● **Aim of the exercise**
Pick every line out of the entries below that holds the string "users", and report them.

● **Information supplied**
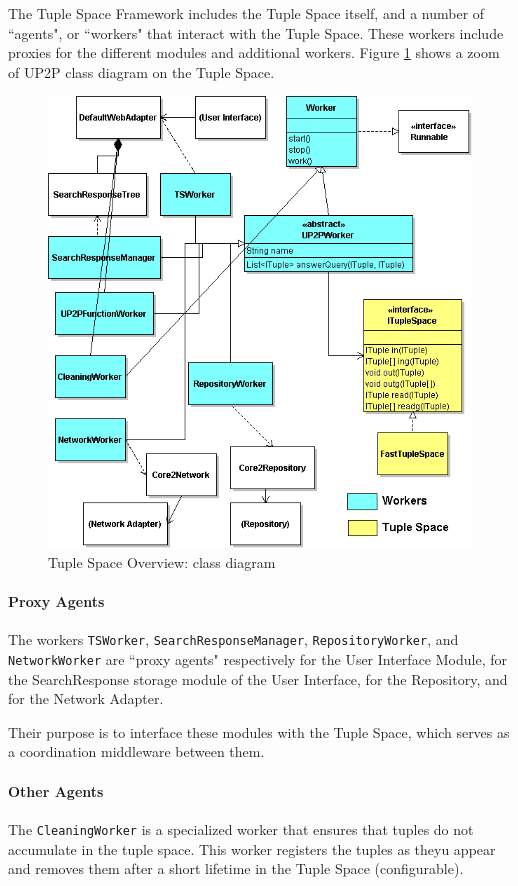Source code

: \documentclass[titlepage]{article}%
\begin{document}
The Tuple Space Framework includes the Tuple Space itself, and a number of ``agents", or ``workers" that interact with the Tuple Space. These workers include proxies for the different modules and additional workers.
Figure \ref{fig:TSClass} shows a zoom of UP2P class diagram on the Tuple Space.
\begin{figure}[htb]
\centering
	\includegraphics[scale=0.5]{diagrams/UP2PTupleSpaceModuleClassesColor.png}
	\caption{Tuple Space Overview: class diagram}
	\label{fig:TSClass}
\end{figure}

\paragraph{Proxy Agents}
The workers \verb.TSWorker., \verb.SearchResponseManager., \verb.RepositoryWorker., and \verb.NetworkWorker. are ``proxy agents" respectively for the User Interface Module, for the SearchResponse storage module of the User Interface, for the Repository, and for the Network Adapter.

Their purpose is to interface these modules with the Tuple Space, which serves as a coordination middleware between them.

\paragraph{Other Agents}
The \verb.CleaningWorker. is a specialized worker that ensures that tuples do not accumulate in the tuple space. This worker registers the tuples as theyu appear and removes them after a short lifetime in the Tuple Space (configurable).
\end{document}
* * *
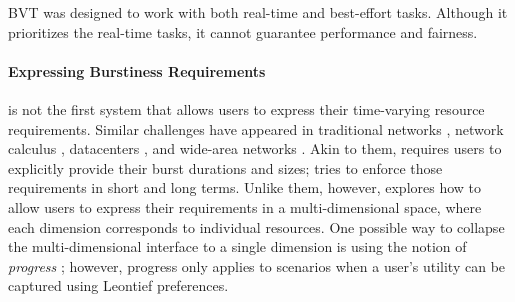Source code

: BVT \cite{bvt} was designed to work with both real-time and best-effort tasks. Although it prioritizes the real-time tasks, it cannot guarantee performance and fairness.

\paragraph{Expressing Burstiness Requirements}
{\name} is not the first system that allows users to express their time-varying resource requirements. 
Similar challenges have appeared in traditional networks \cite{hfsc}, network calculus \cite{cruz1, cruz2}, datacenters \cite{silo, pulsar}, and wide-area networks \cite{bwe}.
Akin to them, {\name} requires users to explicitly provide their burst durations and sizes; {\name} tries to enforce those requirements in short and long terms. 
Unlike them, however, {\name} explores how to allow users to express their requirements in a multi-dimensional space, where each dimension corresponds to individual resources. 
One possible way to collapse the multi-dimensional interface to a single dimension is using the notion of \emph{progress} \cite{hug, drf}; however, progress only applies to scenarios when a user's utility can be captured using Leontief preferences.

● **Result of the task**
{\name} is not the first system that allows users to express their time-varying resource requirements. 
Akin to them, {\name} requires users to explicitly provide their burst durations and sizes; {\name} tries to enforce those requirements in short and long terms. 
Unlike them, however, {\name} explores how to allow users to express their requirements in a multi-dimensional space, where each dimension corresponds to individual resources. 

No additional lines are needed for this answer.